Teresa is pleased to present teapots made from a fine porcelaineous clay. Most are glazed inside and out. Strainers are built into the body, making them ideal for brewing loose whole leaf teas. The lids have long flanges and a tight fit, to prevent the lid from tipping out when you pour. The handles are well-balanced and the pour is strong and not prone to dripping.
What sizes are your pots? Are the tiny pots miniatures?
Teresa offers two basic sizes of pots – very small pots for brewing traditional Asian teas and larger pots also appropriate for Western tea. The larger pots brew 14-20 ounces of tea. The smaller ones brew four to six ounces. They are not miniatures but meant for use with high quality teas.
Do the teapots drip?
No, not really. You may be able to make one of Teresa’s teapots drip, but they don’t want to. Every pot will have a strong pour and start and stop cleanly and effortlessly. Teresa takes the fluid dynamics and ergonomics of her teapots seriously.
Which cups should accompany your teapots?
The larger teapots can be paired with traditional western teacups from the dinnerware collection or the larger cups in the teaware collection. The small teapots are usually used with small teabowls like the very smallest of my cups. In the Taiwanese tradition, cylindrical tea sniffers are also used.
How long does it take to make a teapot?
Each teapot takes anywhere between 8 to 16 hours over a one to two week period to make. More saliently, Teresa has spent over ten years developing the skills to design and build and good pot.
How do you use the tiny pots?
The small pots are meant for brewing high quality whole leaf asian teas. A small number of leaves are brewed at a time. Good quality tea leaves can be brewed several times, each brew bringing out a different flavor and aroma. Because the tea is drained after each brewing and the leaves do not sit in hot water too long, fewer bitter tannins are drawn from the leaves.
Why are two different styles of cups used with the tiny pots?
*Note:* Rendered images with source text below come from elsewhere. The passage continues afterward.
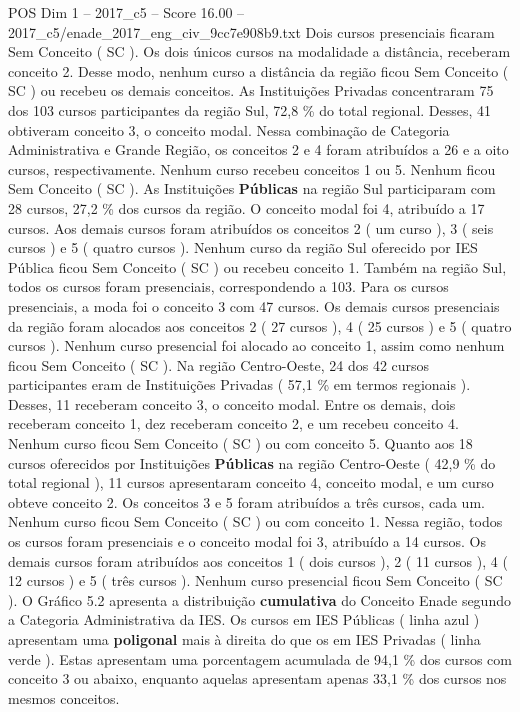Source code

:\begin{textsample}{POS Dim 1 – 2017\_c5 – Score 16.00 – 2017\_c5/enade\_2017\_eng\_civ\_9cc7e908b9.txt}
Dois cursos presenciais ficaram Sem Conceito ( SC ).
Os dois únicos cursos na modalidade a distância, receberam conceito 2.
Desse modo, nenhum curso a distância da região ficou Sem Conceito ( SC ) ou recebeu os demais conceitos.
As Instituições Privadas concentraram 75 dos 103 cursos participantes da região Sul, 72,8 \% do total regional.
Desses, 41 obtiveram conceito 3, o conceito modal.
Nessa combinação de Categoria Administrativa e Grande Região, os conceitos 2 e 4 foram atribuídos a 26 e a oito cursos, respectivamente.
Nenhum curso recebeu conceitos 1 ou 5.
Nenhum ficou Sem Conceito ( SC ).
As Instituições \textbf{Públicas} na região Sul participaram com 28 cursos, 27,2 \% dos cursos da região.
O conceito modal foi 4, atribuído a 17 cursos.
Aos demais cursos foram atribuídos os conceitos 2 ( um curso ), 3 ( seis cursos ) e 5 ( quatro cursos ).
Nenhum curso da região Sul oferecido por IES Pública ficou Sem Conceito ( SC ) ou recebeu conceito 1.
Também na região Sul, todos os cursos foram presenciais, correspondendo a 103.
Para os cursos presenciais, a moda foi o conceito 3 com 47 cursos.
Os demais cursos presenciais da região foram alocados aos conceitos 2 ( 27 cursos ), 4 ( 25 cursos ) e 5 ( quatro cursos ).
Nenhum curso presencial foi alocado ao conceito 1, assim como nenhum ficou Sem Conceito ( SC ).
Na região Centro-Oeste, 24 dos 42 cursos participantes eram de Instituições Privadas ( 57,1 \% em termos regionais ).
Desses, 11 receberam conceito 3, o conceito modal.
Entre os demais, dois receberam conceito 1, dez receberam conceito 2, e um recebeu conceito 4.
Nenhum curso ficou Sem Conceito ( SC ) ou com conceito 5.
Quanto aos 18 cursos oferecidos por Instituições \textbf{Públicas} na região Centro-Oeste ( 42,9 \% do total regional ), 11 cursos apresentaram conceito 4, conceito modal, e um curso obteve conceito 2.
Os conceitos 3 e 5 foram atribuídos a três cursos, cada um.
Nenhum curso ficou Sem Conceito ( SC ) ou com conceito 1.
Nessa região, todos os cursos foram presenciais e o conceito modal foi 3, atribuído a 14 cursos.
Os demais cursos foram atribuídos aos conceitos 1 ( dois cursos ), 2 ( 11 cursos ), 4 ( 12 cursos ) e 5 ( três cursos ).
Nenhum curso presencial ficou Sem Conceito ( SC ).
O Gráfico 5.2 apresenta a distribuição \textbf{cumulativa} do Conceito Enade segundo a Categoria Administrativa da IES.
Os cursos em IES Públicas ( linha azul ) apresentam uma \textbf{poligonal} mais à direita do que os em IES Privadas ( linha verde ).
Estas apresentam uma porcentagem acumulada de 94,1 \% dos cursos com conceito 3 ou abaixo, enquanto aquelas apresentam apenas 33,1 \% dos cursos nos mesmos conceitos.

\end{textsample}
It has become popular Taiwanese tradition to use two different cups when enjoying tea. The first is a cylindrical sniffing cup. The second is a bowl-like cup. It is remarkable how the aroma of a tea can greatly differ from the taste. The cylindrical shape of the tall cup allows the vapors to be focused and appreciated before dissipating in a way that the bowls cannot. When tea is brewed, it is first poured into the tall cups. One then takes a tall cup and pours the tea into one’s own teabowl. Before returning the tall cup for a refill, enjoy the aroma of the tea vapors immediately after pouring into one’s own bowl and then again as the vapors have cooled. The aroma often changes dramatically.
How do you clean the teapots?
Used tea leaves can be removed with a wooden tool designed specifically as a tea accessory (a dregs spoon or matcha scoop) or with any other handy kitchen implement. Glazed surfaces can be cleaned with mild dish soap. Unglazed surfaces can be simply rinsed and left to develop a patina often prized by tea enthusiasts.